Segment Open
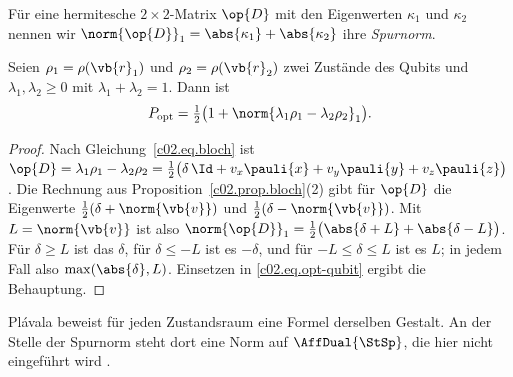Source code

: \begin{vertiefung}[id=c02.v4,
    titel={Das Qubit-Optimum als Spurnorm},
    wozu={Gleichung~\eqref{c02.eq.opt-qubit} lässt sich ohne Koordinaten schreiben, direkt
      mit den Dichtematrizen der beiden Zustände.},
    voraussetzung={Abschnitt~\ref{c02.s4.3} und Proposition~\ref{c02.prop.optimum}.
      Der Kern braucht diesen Block nicht.},
    zurueck={Die Länge $\max(\abs{\delta}, \norm{\vb{v}})$ in
      Gleichung~\eqref{c02.eq.opt-qubit} ist eine Eigenschaft der Matrix
      $\lambda_1\rho_1 - \lambda_2\rho_2$ allein.}]
  Für eine hermitesche $2\times 2$-Matrix $\op{D}$ mit den Eigenwerten $\kappa_1$ und $\kappa_2$
  nennen wir $\norm{\op{D}}_1 = \abs{\kappa_1} + \abs{\kappa_2}$ ihre \emph{Spurnorm}.

  \begin{proposition}[Spurnormformel]\label{c02.prop.spurnorm}
    Seien $\rho_1 = \rho(\vb{r}_1)$ und $\rho_2 = \rho(\vb{r}_2)$ zwei Zustände des Qubits
    und $\lambda_1, \lambda_2 \geq 0$ mit $\lambda_1 + \lambda_2 = 1$. Dann ist
    \begin{equation}\label{c02.eq.spurnorm}
      P_{\mathrm{opt}} = \tfrac12\bigl(1 + \norm{\lambda_1 \rho_1 - \lambda_2 \rho_2}_1\bigr) .
    \end{equation}
  \end{proposition}
  \begin{proof}
    Nach Gleichung~\eqref{c02.eq.bloch} ist
    $\op{D} = \lambda_1\rho_1 - \lambda_2\rho_2
       = \tfrac12\bigl(\delta\, \Id + v_x \pauli{x} + v_y \pauli{y} + v_z \pauli{z}\bigr)$.
    Die Rechnung aus Proposition~\ref{c02.prop.bloch}(2) gibt für $\op{D}$ die Eigenwerte
    $\tfrac12(\delta + \norm{\vb{v}})$ und $\tfrac12(\delta - \norm{\vb{v}})$. Mit
    $L = \norm{\vb{v}}$ ist also
    $\norm{\op{D}}_1 = \tfrac12\bigl(\abs{\delta + L} + \abs{\delta - L}\bigr)$. Für
    $\delta \geq L$ ist das $\delta$, für $\delta \leq -L$ ist es $-\delta$, und für
    $-L \leq \delta \leq L$ ist es $L$; in jedem Fall also $\max(\abs{\delta}, L)$.
    Einsetzen in \eqref{c02.eq.opt-qubit} ergibt die Behauptung.
  \end{proof}

  Plávala beweist für jeden Zustandsraum eine Formel derselben Gestalt. An der Stelle der
  Spurnorm steht dort eine Norm auf $\AffDual{\StSp}$, die hier nicht eingeführt wird
  .
\end{vertiefung}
Segment Closed
## What you need to do
Your answer should consist solely of the lines from the one containing "ergibt die Behauptung." through the last line of the listing, written out word for word.

## Response
    Einsetzen in \eqref{c02.eq.opt-qubit} ergibt die Behauptung.
  \end{proof}

  Plávala beweist für jeden Zustandsraum eine Formel derselben Gestalt. An der Stelle der
  Spurnorm steht dort eine Norm auf $\AffDual{\StSp}$, die hier nicht eingeführt wird
  .
\end{vertiefung}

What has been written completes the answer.